_Your assignment_
Once the line containing "### 6. Segurança" is found in the entries below, reproduce it and every line after it, stopping at and including the line containing "- **Autenticação e Autorização:**"; reproduce nothing else, and keep each line exact.

(Stored dataset items)

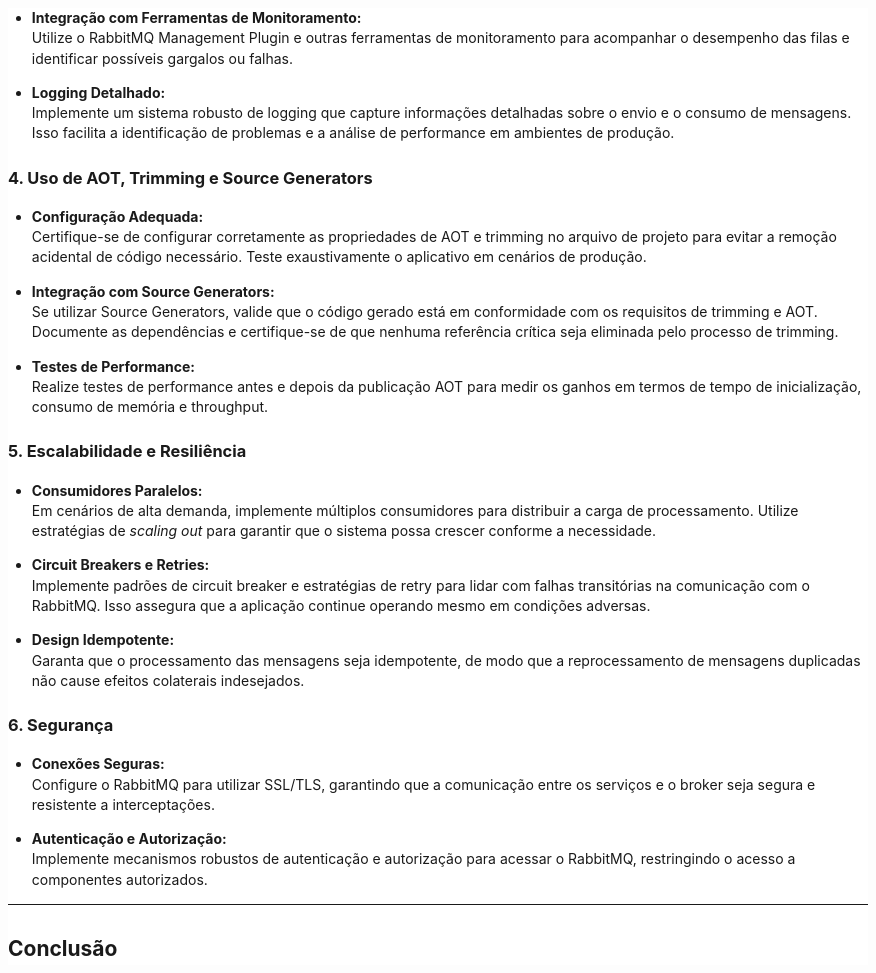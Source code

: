 - **Integração com Ferramentas de Monitoramento:**  
  Utilize o RabbitMQ Management Plugin e outras ferramentas de monitoramento para acompanhar o desempenho das filas e identificar possíveis gargalos ou falhas.

- **Logging Detalhado:**  
  Implemente um sistema robusto de logging que capture informações detalhadas sobre o envio e o consumo de mensagens. Isso facilita a identificação de problemas e a análise de performance em ambientes de produção.

### 4. Uso de AOT, Trimming e Source Generators

- **Configuração Adequada:**  
  Certifique-se de configurar corretamente as propriedades de AOT e trimming no arquivo de projeto para evitar a remoção acidental de código necessário. Teste exaustivamente o aplicativo em cenários de produção.

- **Integração com Source Generators:**  
  Se utilizar Source Generators, valide que o código gerado está em conformidade com os requisitos de trimming e AOT. Documente as dependências e certifique-se de que nenhuma referência crítica seja eliminada pelo processo de trimming.

- **Testes de Performance:**  
  Realize testes de performance antes e depois da publicação AOT para medir os ganhos em termos de tempo de inicialização, consumo de memória e throughput.

### 5. Escalabilidade e Resiliência

- **Consumidores Paralelos:**  
  Em cenários de alta demanda, implemente múltiplos consumidores para distribuir a carga de processamento. Utilize estratégias de *scaling out* para garantir que o sistema possa crescer conforme a necessidade.

- **Circuit Breakers e Retries:**  
  Implemente padrões de circuit breaker e estratégias de retry para lidar com falhas transitórias na comunicação com o RabbitMQ. Isso assegura que a aplicação continue operando mesmo em condições adversas.

- **Design Idempotente:**  
  Garanta que o processamento das mensagens seja idempotente, de modo que a reprocessamento de mensagens duplicadas não cause efeitos colaterais indesejados.

### 6. Segurança

- **Conexões Seguras:**  
  Configure o RabbitMQ para utilizar SSL/TLS, garantindo que a comunicação entre os serviços e o broker seja segura e resistente a interceptações.

- **Autenticação e Autorização:**  
  Implemente mecanismos robustos de autenticação e autorização para acessar o RabbitMQ, restringindo o acesso a componentes autorizados.

---

## Conclusão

_Exercise result_
### 6. Segurança

- **Conexões Seguras:**  
  Configure o RabbitMQ para utilizar SSL/TLS, garantindo que a comunicação entre os serviços e o broker seja segura e resistente a interceptações.

- **Autenticação e Autorização:**  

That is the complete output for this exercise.